[Data to examine Boundary: Start]

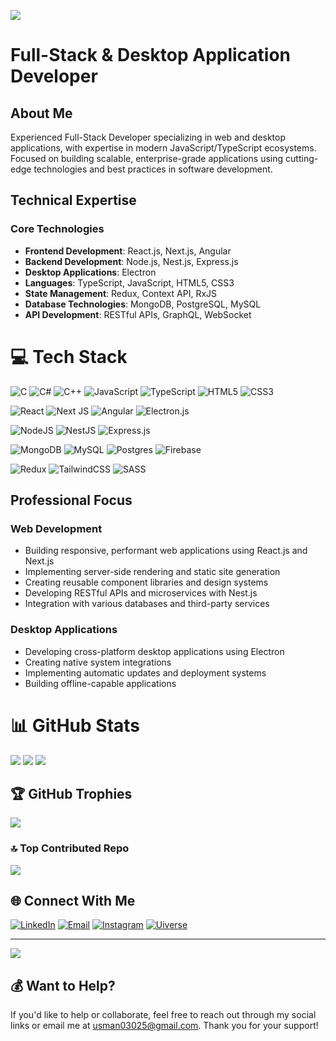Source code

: ![](https://quotes-github-readme.vercel.app/api?type=vetical&theme=gruvbox)

# Full-Stack & Desktop Application Developer

## About Me
Experienced Full-Stack Developer specializing in web and desktop applications, with expertise in modern JavaScript/TypeScript ecosystems. Focused on building scalable, enterprise-grade applications using cutting-edge technologies and best practices in software development.

## Technical Expertise

### Core Technologies
- **Frontend Development**: React.js, Next.js, Angular
- **Backend Development**: Node.js, Nest.js, Express.js
- **Desktop Applications**: Electron
- **Languages**: TypeScript, JavaScript, HTML5, CSS3
- **State Management**: Redux, Context API, RxJS
- **Database Technologies**: MongoDB, PostgreSQL, MySQL
- **API Development**: RESTful APIs, GraphQL, WebSocket

# 💻 Tech Stack
![C](https://img.shields.io/badge/c-%2300599C.svg?style=flat&logo=c&logoColor=white) ![C#](https://img.shields.io/badge/c%23-%23239120.svg?style=flat&logo=csharp&logoColor=white) ![C++](https://img.shields.io/badge/c++-%2300599C.svg?style=flat&logo=c%2B%2B&logoColor=white) ![JavaScript](https://img.shields.io/badge/javascript-%23323330.svg?style=flat&logo=javascript&logoColor=%23F7DF1E) ![TypeScript](https://img.shields.io/badge/typescript-%23007ACC.svg?style=flat&logo=typescript&logoColor=white) ![HTML5](https://img.shields.io/badge/html5-%23E34F26.svg?style=flat&logo=html5&logoColor=white) ![CSS3](https://img.shields.io/badge/css3-%231572B6.svg?style=flat&logo=css3&logoColor=white)

![React](https://img.shields.io/badge/react-%2320232a.svg?style=flat&logo=react&logoColor=%2361DAFB) ![Next JS](https://img.shields.io/badge/Next-black?style=flat&logo=next.js&logoColor=white) ![Angular](https://img.shields.io/badge/angular-%23DD0031.svg?style=flat&logo=angular&logoColor=white) ![Electron.js](https://img.shields.io/badge/Electron-191970?style=flat&logo=Electron&logoColor=white)

![NodeJS](https://img.shields.io/badge/node.js-6DA55F?style=flat&logo=node.js&logoColor=white) ![NestJS](https://img.shields.io/badge/nestjs-%23E0234E.svg?style=flat&logo=nestjs&logoColor=white) ![Express.js](https://img.shields.io/badge/express.js-%23404d59.svg?style=flat&logo=express&logoColor=%2361DAFB)

![MongoDB](https://img.shields.io/badge/MongoDB-%234ea94b.svg?style=flat&logo=mongodb&logoColor=white) ![MySQL](https://img.shields.io/badge/mysql-4479A1.svg?style=flat&logo=mysql&logoColor=white) ![Postgres](https://img.shields.io/badge/postgres-%23316192.svg?style=flat&logo=postgresql&logoColor=white) ![Firebase](https://img.shields.io/badge/firebase-%23039BE5.svg?style=flat&logo=firebase)

![Redux](https://img.shields.io/badge/redux-%23593d88.svg?style=flat&logo=redux&logoColor=white) ![TailwindCSS](https://img.shields.io/badge/tailwindcss-%2338B2AC.svg?style=flat&logo=tailwind-css&logoColor=white) ![SASS](https://img.shields.io/badge/SASS-hotpink.svg?style=flat&logo=SASS&logoColor=white)

## Professional Focus

### Web Development
- Building responsive, performant web applications using React.js and Next.js
- Implementing server-side rendering and static site generation
- Creating reusable component libraries and design systems
- Developing RESTful APIs and microservices with Nest.js
- Integration with various databases and third-party services

### Desktop Applications
- Developing cross-platform desktop applications using Electron
- Creating native system integrations
- Implementing automatic updates and deployment systems
- Building offline-capable applications

# 📊 GitHub Stats
![](https://github-readme-stats.vercel.app/api?username=Muhammad-Usman-911&theme=gruvbox&hide_border=false&include_all_commits=true&count_private=false)
![](https://github-readme-streak-stats.herokuapp.com/?user=Muhammad-Usman-911&theme=gruvbox&hide_border=false)
![](https://github-readme-stats.vercel.app/api/top-langs/?username=Muhammad-Usman-911&theme=gruvbox&hide_border=false&include_all_commits=true&count_private=false&layout=compact)

## 🏆 GitHub Trophies
![](https://github-profile-trophy.vercel.app/?username=Muhammad-Usman-911&theme=monokai&no-frame=false&no-bg=false&margin-w=4)

### 🔝 Top Contributed Repo
![](https://github-contributor-stats.vercel.app/api?username=Muhammad-Usman-911&limit=5&theme=gruvbox&combine_all_yearly_contributions=true)

## 🌐 Connect With Me
[![LinkedIn](https://img.shields.io/badge/LinkedIn-%230077B5.svg?logo=linkedin&logoColor=white)](https://linkedin.com/in/muhammad-usman-2b86232b1) 
[![Email](https://img.shields.io/badge/Email-D14836?logo=gmail&logoColor=white)](mailto:usman03025@gmail.com)
[![Instagram](https://img.shields.io/badge/Instagram-%23E4405F.svg?logo=Instagram&logoColor=white)](https://instagram.com/usman_jump)
[![Uiverse](https://img.shields.io/badge/universe_io-%238A2BE2.svg?logo=data:images?q=tbn:ANd9GcQQguGeRYL_llax4jeIg_7m2uClZ2g3WarT4A&s,PHN2ZyB4bWxucz0iaHR0cDovL3d3dy53My5vcmcvMjAwMC9zdmciIHdpZHRoPSIyNCIgaGVpZ2h0PSIyNCIgdmlld0JveD0iMCAwIDI0IDI0Ij48L3N2Zz4=&logoColor=white)](https://uiverse.io/profile/Muhammad-Usman-911)

---
[![](https://visitcount.itsvg.in/api?id=Muhammad-Usman-911&icon=10&color=13)](https://visitcount.itsvg.in)

## 💰 Want to Help?
If you'd like to help or collaborate, feel free to reach out through my social links or email me at usman03025@gmail.com. Thank you for your support!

[Data to examine Boundary: End]

Return the listing verbatim, pictures excluded.

Result of this exercise
Source code

: ![](https://quotes-github-readme.vercel.app/api?type=vetical&theme=gruvbox)

# Full-Stack & Desktop Application Developer

## About Me
Experienced Full-Stack Developer specializing in web and desktop applications, with expertise in modern JavaScript/TypeScript ecosystems. Focused on building scalable, enterprise-grade applications using cutting-edge technologies and best practices in software development.

## Technical Expertise

### Core Technologies
- **Frontend Development**: React.js, Next.js, Angular
- **Backend Development**: Node.js, Nest.js, Express.js
- **Desktop Applications**: Electron
- **Languages**: TypeScript, JavaScript, HTML5, CSS3
- **State Management**: Redux, Context API, RxJS
- **Database Technologies**: MongoDB, PostgreSQL, MySQL
- **API Development**: RESTful APIs, GraphQL, WebSocket

# 💻 Tech Stack
![C](https://img.shields.io/badge/c-%2300599C.svg?style=flat&logo=c&logoColor=white) ![C#](https://img.shields.io/badge/c%23-%23239120.svg?style=flat&logo=csharp&logoColor=white) ![C++](https://img.shields.io/badge/c++-%2300599C.svg?style=flat&logo=c%2B%2B&logoColor=white) ![JavaScript](https://img.shields.io/badge/javascript-%23323330.svg?style=flat&logo=javascript&logoColor=%23F7DF1E) ![TypeScript](https://img.shields.io/badge/typescript-%23007ACC.svg?style=flat&logo=typescript&logoColor=white) ![HTML5](https://img.shields.io/badge/html5-%23E34F26.svg?style=flat&logo=html5&logoColor=white) ![CSS3](https://img.shields.io/badge/css3-%231572B6.svg?style=flat&logo=css3&logoColor=white)

![React](https://img.shields.io/badge/react-%2320232a.svg?style=flat&logo=react&logoColor=%2361DAFB) ![Next JS](https://img.shields.io/badge/Next-black?style=flat&logo=next.js&logoColor=white) ![Angular](https://img.shields.io/badge/angular-%23DD0031.svg?style=flat&logo=angular&logoColor=white) ![Electron.js](https://img.shields.io/badge/Electron-191970?style=flat&logo=Electron&logoColor=white)

![NodeJS](https://img.shields.io/badge/node.js-6DA55F?style=flat&logo=node.js&logoColor=white) ![NestJS](https://img.shields.io/badge/nestjs-%23E0234E.svg?style=flat&logo=nestjs&logoColor=white) ![Express.js](https://img.shields.io/badge/express.js-%23404d59.svg?style=flat&logo=express&logoColor=%2361DAFB)

![MongoDB](https://img.shields.io/badge/MongoDB-%234ea94b.svg?style=flat&logo=mongodb&logoColor=white) ![MySQL](https://img.shields.io/badge/mysql-4479A1.svg?style=flat&logo=mysql&logoColor=white) ![Postgres](https://img.shields.io/badge/postgres-%23316192.svg?style=flat&logo=postgresql&logoColor=white) ![Firebase](https://img.shields.io/badge/firebase-%23039BE5.svg?style=flat&logo=firebase)

![Redux](https://img.shields.io/badge/redux-%23593d88.svg?style=flat&logo=redux&logoColor=white) ![TailwindCSS](https://img.shields.io/badge/tailwindcss-%2338B2AC.svg?style=flat&logo=tailwind-css&logoColor=white) ![SASS](https://img.shields.io/badge/SASS-hotpink.svg?style=flat&logo=SASS&logoColor=white)

## Professional Focus

### Web Development
- Building responsive, performant web applications using React.js and Next.js
- Implementing server-side rendering and static site generation
- Creating reusable component libraries and design systems
- Developing RESTful APIs and microservices with Nest.js
- Integration with various databases and third-party services

### Desktop Applications
- Developing cross-platform desktop applications using Electron
- Creating native system integrations
- Implementing automatic updates and deployment systems
- Building offline-capable applications

# 📊 GitHub Stats
![](https://github-readme-stats.vercel.app/api?username=Muhammad-Usman-911&theme=gruvbox&hide_border=false&include_all_commits=true&count_private=false)
![](https://github-readme-streak-stats.herokuapp.com/?user=Muhammad-Usman-911&theme=gruvbox&hide_border=false)
![](https://github-readme-stats.vercel.app/api/top-langs/?username=Muhammad-Usman-911&theme=gruvbox&hide_border=false&include_all_commits=true&count_private=false&layout=compact)

## 🏆 GitHub Trophies
![](https://github-profile-trophy.vercel.app/?username=Muhammad-Usman-911&theme=monokai&no-frame=false&no-bg=false&margin-w=4)

### 🔝 Top Contributed Repo
![](https://github-contributor-stats.vercel.app/api?username=Muhammad-Usman-911&limit=5&theme=gruvbox&combine_all_yearly_contributions=true)

## 🌐 Connect With Me
[![LinkedIn](https://img.shields.io/badge/LinkedIn-%230077B5.svg?logo=linkedin&logoColor=white)](https://linkedin.com/in/muhammad-usman-2b86232b1) 
[![Email](https://img.shields.io/badge/Email-D14836?logo=gmail&logoColor=white)](mailto:usman03025@gmail.com)
[![Instagram](https://img.shields.io/badge/Instagram-%23E4405F.svg?logo=Instagram&logoColor=white)](https://instagram.com/usman_jump)
[![Uiverse](https://img.shields.io/badge/universe_io-%238A2BE2.svg?logo=data:images?q=tbn:ANd9GcQQguGeRYL_llax4jeIg_7m2uClZ2g3WarT4A&s,PHN2ZyB4bWxucz0iaHR0cDovL3d3dy53My5vcmcvMjAwMC9zdmciIHdpZHRoPSIyNCIgaGVpZ2h0PSIyNCIgdmlld0JveD0iMCAwIDI0IDI0Ij48L3N2Zz4=&logoColor=white)](https://uiverse.io/profile/Muhammad-Usman-911)

---
[![](https://visitcount.itsvg.in/api?id=Muhammad-Usman-911&icon=10&color=13)](https://visitcount.itsvg.in)

## 💰 Want to Help?
If you'd like to help or collaborate, feel free to reach out through my social links or email me at usman03025@gmail.com. Thank you for your support!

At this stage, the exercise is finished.